Emma Corrin’s ‘just knickers’ outfit pushes yet more fashion boundaries
Going out wearing just our knickers might be the sort of thing some of us have nightmares about, but for Emma Corrin it was just their latest avant-garde style statement. The British actor, best known for playing Princess Diana in The Crown, opted to wear a prim Miu Miu khaki cardigan with matching double-layered pants, sheer tights and tan brogues for an event held by the Italian label at Venice Film Festival to celebrate its Women’s Tales cinema project on Sunday.
Corrin, who revealed their non-binary gender identity in 2021, has developed a close partnership with Miu Miu in recent years. In March, they walked in the label’s Paris Fashion Week show wearing a similarly revealing look comprised of a beige turtleneck sweater and sequinned gold pants. Miu Miu’s creative director Miuccia Prada said “I love it! If I were younger, I would go out in panties!” when she spoke to Vogue about the collection, which featured 15 variations on the knickers-only ensemble.
It’s perhaps not a catwalk idea which will be copied by thousands, but Corrin and their stylist Harry Lambert, who also works with Harry Styles and Eddie Redmayne, never set out to create conformist, run of the mill outfits together. “I’m really fortunate to have the opportunity to experiment with fashion. It’s really given me the chance to explore my identity through clothing and I’m really interested in how that has changed and shifted year after year,” Corrin told Vogue earlier this year.
From a preppy tailored short suit with a tie at Wimbledon to a JW Anderson dress made to resemble a goldfish in a plastic bag at a premiere last year, Corrin’s choices are guaranteed to become talking points.

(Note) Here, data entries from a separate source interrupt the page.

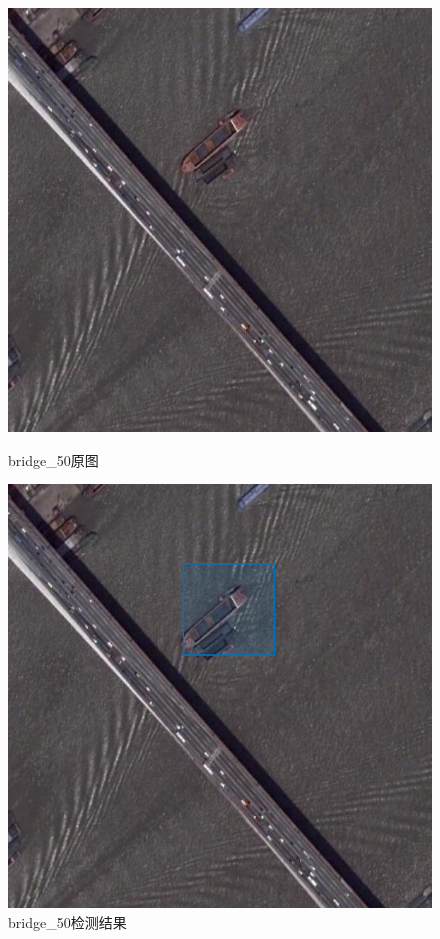 \begin{figure}[H]
	\centering
	\begin{minipage}{0.45\linewidth}
		\includegraphics[width=\linewidth]{figure/bridge_50.jpg}
		\caption{bridge\_50原图}
	\end{minipage}
	\begin{minipage}{0.45\linewidth}
		\includegraphics[width=\linewidth]{figure/bridge_50_marked_ship.png}
		\caption{bridge\_50检测结果}
	\end{minipage}
\end{figure}
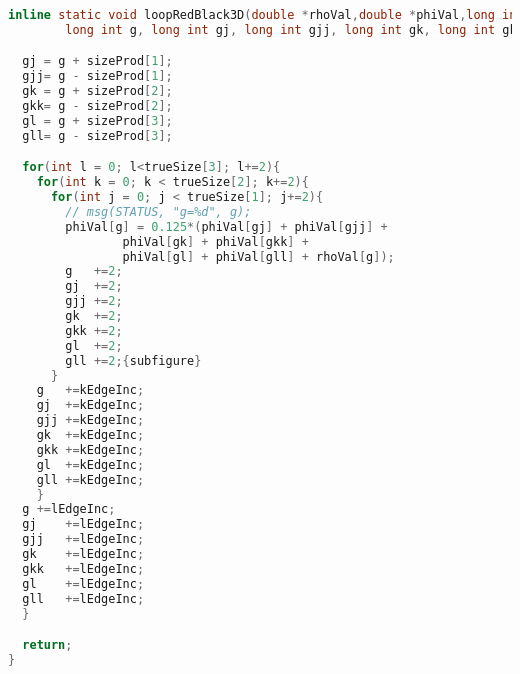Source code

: \begin{lstlisting}[language=c, caption = loop routine]
  inline static void loopRedBlack3D(double *rhoVal,double *phiVal,long int *sizeProd, int *trueSize, int kEdgeInc, int lEdgeInc,
        long int g, long int gj, long int gjj, long int gk, long int gkk, long int gl, long int gll){

  gj = g + sizeProd[1];
  gjj= g - sizeProd[1];
  gk = g + sizeProd[2];
  gkk= g - sizeProd[2];
  gl = g + sizeProd[3];
  gll= g - sizeProd[3];

  for(int l = 0; l<trueSize[3]; l+=2){
    for(int k = 0; k < trueSize[2]; k+=2){
      for(int j = 0; j < trueSize[1]; j+=2){
        // msg(STATUS, "g=%d", g);
        phiVal[g] = 0.125*(phiVal[gj] + phiVal[gjj] +
                phiVal[gk] + phiVal[gkk] +
                phiVal[gl] + phiVal[gll] + rhoVal[g]);
        g	+=2;
        gj	+=2;
        gjj	+=2;
        gk	+=2;
        gkk	+=2;
        gl	+=2;
        gll	+=2;{subfigure}
      }
    g	+=kEdgeInc;
    gj	+=kEdgeInc;
    gjj	+=kEdgeInc;
    gk	+=kEdgeInc;
    gkk	+=kEdgeInc;
    gl	+=kEdgeInc;
    gll	+=kEdgeInc;
    }
  g	+=lEdgeInc;
  gj	+=lEdgeInc;
  gjj	+=lEdgeInc;
  gk	+=lEdgeInc;
  gkk	+=lEdgeInc;
  gl	+=lEdgeInc;
  gll	+=lEdgeInc;
  }

  return;
}
\end{lstlisting}
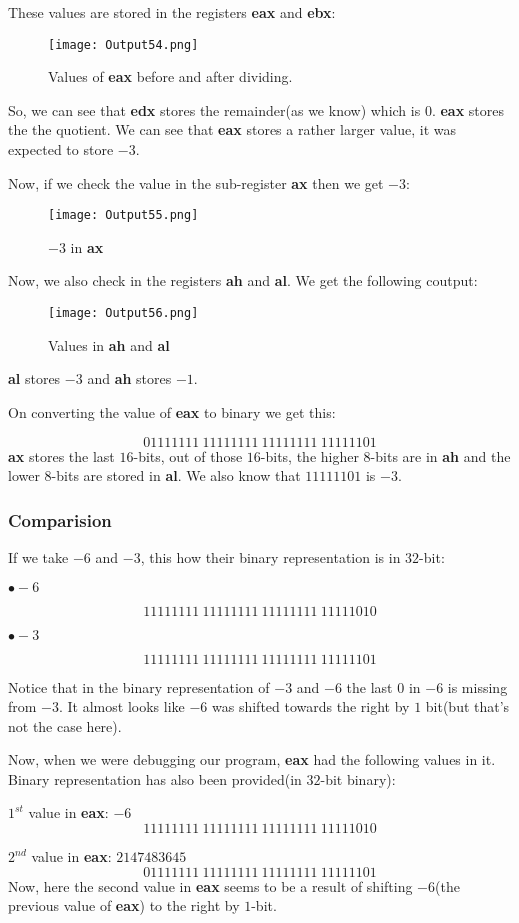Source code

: \documentclass{article}
\makeatletter
\renewcommand\paragraph{\@startsection{paragraph}{4}{\z@}{-3.25ex \@plus -1ex \@minus -.2ex}{1.5ex \@plus .2ex}{\normalfont\normalsize\bfseries}}
\makeatother
\begin{document}
These values are stored in the registers \textbf{eax} and \textbf{ebx}:
\begin{figure}[h]
\centering
\texttt{[image: Output54.png]}
\caption{Values of \textbf{eax} before and after dividing.}
\label{fig:fig2}
\end{figure}

So, we can see that \textbf{edx} stores the remainder(as we know) which is $0$. \textbf{eax} stores the the quotient. We can see that \textbf{eax} stores a rather larger value, it was expected to store $-3$.

Now, if we check the value in the sub-register \textbf{ax} then we get $-3$:
\begin{figure}[h]
\centering
\texttt{[image: Output55.png]}
\caption{$-3$ in \textbf{ax}}
\label{fig:fig3}
\end{figure}

\newpage
Now, we also check in the registers \textbf{ah} and \textbf{al}. We get the following coutput:
\begin{figure}[h]
\centering
\texttt{[image: Output56.png]}
\caption{Values in \textbf{ah} and \textbf{al}}
\label{fig:fig4}
\end{figure}

\textbf{al} stores $-3$ and \textbf{ah} stores $-1$.

On converting the value of \textbf{eax} to binary we get this:

$$
01111111\ 11111111\ 11111111\ 11111101
$$
\textbf{ax} stores the last $16$-bits, out of those $16$-bits, the higher $8$-bits are in \textbf{ah} and the lower $8$-bits are stored in \textbf{al}. We also know that $11111101$ is $-3$.

\subsubsection{Comparision}\label{sec:subsubsec1}
\paragraph{}
If we take $-6$ and $-3$, this how their binary representation is in $32$-bit:

$\bullet -6$

$$
11111111\ 11111111\ 11111111\ 11111010
$$

$\bullet -3$

$$
11111111\ 11111111\ 11111111\ 11111101
$$

Notice that in the binary representation of $-3$ and $-6$ the last $0$ in $-6$ is missing from $-3$. It almost looks like $-6$ was shifted towards the right by $1$ bit(but that's not the case here).

Now, when we were debugging our program, \textbf{eax} had the following values in it. Binary representation has also been provided(in $32$-bit binary):

$1^{st}$ value in \textbf{eax}: $-6$
$$
11111111\ 11111111\ 11111111\ 11111010
$$

$2^{nd}$ value in \textbf{eax}: $2147483645$
$$
01111111\ 11111111\ 11111111\ 11111101
$$
Now, here the second value in \textbf{eax} seems to be a result of shifting $-6$(the previous value of \textbf{eax}) to the right by $1$-bit.
\end{document}
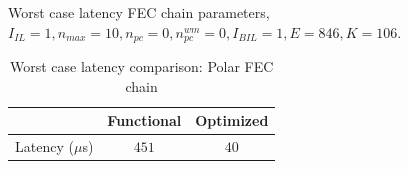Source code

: Worst case latency FEC chain parameters, \newline
$I_{IL} = 1, n_{max} = 10, n_{pc} = 0 ,n_{pc}^{wm} = 0, I_{BIL} = 1, E = 846, K = 106$.
\begin{table}[h]
	\begin{center}
		\caption{Worst case latency comparison: Polar FEC chain}
		\label{tab:worstFecChain}
		\begin{tabular}{c|c|c} %
			\textbf{ } & Functional & Optimized \\
			\hline
			Latency ($\mu$s) & $451$ & $40$\\
		\end{tabular}
	\end{center}
\end{table}

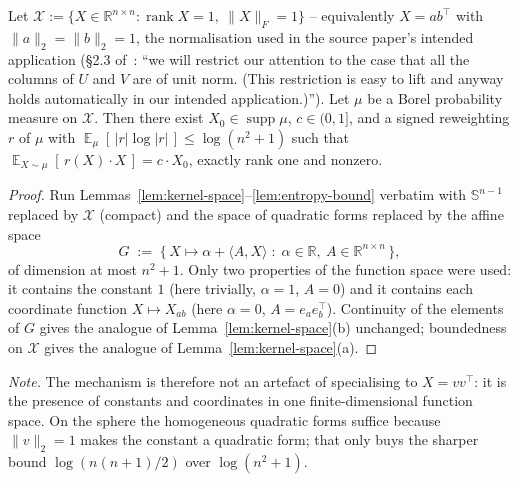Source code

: \documentclass{aicr-solution}
\newcommand{\Expect}{\operatorname*{\mathbb{E}}}
\newcommand{\Sph}{\mathbb{S}^{n-1}}
\newcommand{\Reals}{\mathbb{R}}
\newcommand{\supp}{\operatorname{supp}}
\begin{document}
\begin{corollary}\label{cor:B}
Let $\mathcal{X} := \{X \in \Reals^{n\times n} : \operatorname{rank} X
= 1,\ \|X\|_{F} = 1\}$ -- equivalently $X = ab^{\top}$ with $\|a\|_{2}
= \|b\|_{2} = 1$, the normalisation used in the source paper's
intended application (\S 2.3 of~\cite{BKS16}: ``we will restrict our
attention to the case that all the columns of $U$ and $V$ are of unit
norm. (This restriction is easy to lift and anyway holds automatically
in our intended application.)''). Let $\mu$ be a Borel probability
measure on $\mathcal{X}$. Then there exist $X_{0} \in \supp\mu$, $c
\in (0,1]$, and a signed reweighting $r$ of $\mu$ with
$\Expect_{\mu}[\,|r|\log|r|\,] \le \log(n^{2}+1)$ such that
$\Expect_{X\sim\mu}[\,r(X)\cdot X\,] = c\cdot X_{0}$, exactly rank one
and nonzero.
\end{corollary}

\begin{proof}
Run Lemmas~\ref{lem:kernel-space}--\ref{lem:entropy-bound} verbatim
with $\Sph$ replaced by $\mathcal{X}$ (compact) and the space of
quadratic forms replaced by the affine space
\[
  G \;:=\; \big\{\, X \mapsto \alpha + \langle A,X\rangle \;:\;
    \alpha \in \Reals,\ A \in \Reals^{n\times n} \,\big\},
\]
of dimension at most $n^{2}+1$. Only two properties of the function
space were used: it contains the constant $1$ (here trivially, $\alpha
= 1$, $A = 0$) and it contains each coordinate function $X \mapsto
X_{ab}$ (here $\alpha = 0$, $A = e_{a}e_{b}^{\top}$). Continuity of the
elements of $G$ gives the analogue of Lemma~\ref{lem:kernel-space}(b)
unchanged; boundedness on $\mathcal{X}$ gives the analogue of
Lemma~\ref{lem:kernel-space}(a).
\end{proof}

\smallskip
\noindent\emph{Note.} The mechanism is therefore not an artefact of
specialising to $X = vv^{\top}$: it is the presence of constants and
coordinates in one finite-dimensional function space. On the sphere
the homogeneous quadratic forms suffice because $\|v\|_{2}=1$ makes
the constant a quadratic form; that only buys the sharper bound
$\log(n(n+1)/2)$ over $\log(n^{2}+1)$.
\end{document}

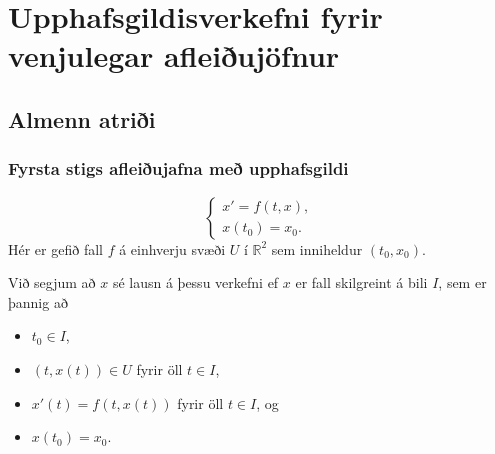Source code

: \documentclass[icelandic,a4paper,12pt]{article}
\begin{document}
\section{Upphafsgildisverkefni fyrir venjulegar afleiðujöfnur}



\subsection{Almenn atriði} 
\subsubsection{Fyrsta stigs afleiðujafna með upphafsgildi}
\begin{equation*}
\begin{cases}
x' = f(t,x),\\
x(t_0) = x_0.
\end{cases}
\end{equation*}
Hér er gefið fall $f$ á einhverju svæði $U$ í $\mathbb{R}^2$ sem
inniheldur $(t_0,x_0)$. 

\pause
\smallskip
Við segjum að $x$ sé lausn á þessu verkefni ef
$x$ er fall skilgreint á bili $I$, sem er þannig að \pause
\begin{itemize}
 \item $t_0 \in I$, \pause
 \item $(t,x(t)) \in U$ fyrir öll $t \in I$, \pause
 \item $x'(t) = f(t,x(t))$ fyrir öll $t \in I$, og\pause
 \item $x(t_0) = x_0$.
\end{itemize}
\end{document}
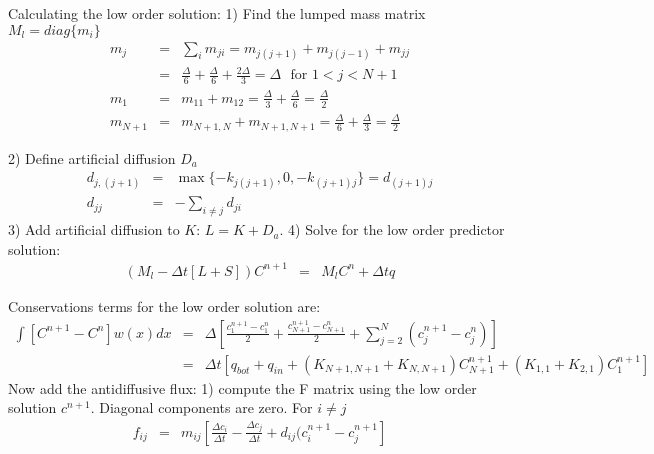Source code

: Calculating the low order solution:
1) Find the lumped mass matrix $M_l = diag\{m_i\}$
\begin{eqnarray}
m_j & = & \sum_i m_{ji} = m_{j(j+1)} + m_{j(j-1)} + m_{jj} \nonumber
\\
 & = & \frac{\Delta}{6} + \frac{\Delta}{6} + \frac{2\Delta}{3} =
 \Delta \ \ \ \mbox{for }1 < j < N+1 \nonumber \\
m_1 & = & m_{11} + m_{12} = \frac{\Delta}{3} + \frac{\Delta}{6} =
\frac{\Delta}{2} \nonumber \\
m_{N+1} & = & m_{N+1,N} + m_{N+1,N+1} = \frac{\Delta}{6} + \frac{\Delta}{3} =
\frac{\Delta}{2}
\end{eqnarray}

2) Define artificial diffusion $D_a$
\begin{eqnarray}
d_{j,(j+1)} & = & \max\{ -k_{j(j+1)},0,-k_{(j+1)j}\} = d_{(j+1)j}
\nonumber \\
d_{jj} & = & -\sum_{i\neq j} d_{ji}
\end{eqnarray}
3) Add artificial diffusion to $K$: $L = K + D_a$. 4) Solve for the low order predictor solution:
\begin{eqnarray}
(M_l -\Delta t [L+S])C^{n+1} & = & M_l C^{n} + \Delta t q
\end{eqnarray}


Conservations terms for the low order solution are:
\begin{eqnarray}
\int \left[C^{n+1} -C^{n}\right] w(x)dx & = &
 \Delta \left[\frac{c^{n+1}_1-c^{n}_1}{2} +
   \frac{c^{n+1}_{N+1}-c^{n}_{N+1}}{2} + \sum_{j =
     2}^{N}(c^{n+1}_{j}-c^{n}_{j})\right] \nonumber \\
&  = &   \Delta t \left[ q_{bot} +
q_{in} + (K_{N+1,N+1}+ K_{N,N+1} )C^{n+1}_{N+1} + (K_{1,1} +
K_{2,1})C^{n+1}_{1}\right]  \nonumber
\end{eqnarray}
Now add the antidiffusive flux:
1) compute the F matrix using the low order solution $c^{n+1}$.  Diagonal components are zero.  For $i \neq j$
\begin{eqnarray}
f_{ij} & = & m_{ij}\left[\frac{\Delta c_i}{\Delta t} - \frac{\Delta
    c_j}{\Delta t} + d_{ij}(c^{n+1}_i - c^{n+1}_j\right]
\end{eqnarray}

Corrin, 27, isn’t the first fashionista to make a statement by eschewing the bottom half of an outfit. When socialite Nan Kempner was turned away from New York restaurant La C?te Basque because she was wearing an Yves Saint Laurent tuxedo suit in 1968, she famously removed her trousers and declared that her jacket was a dress. Fifty-five years on, Corrin might be making some of their Gen Z counterparts consider trying the trend. For the rest of us, there’s always the cardigan.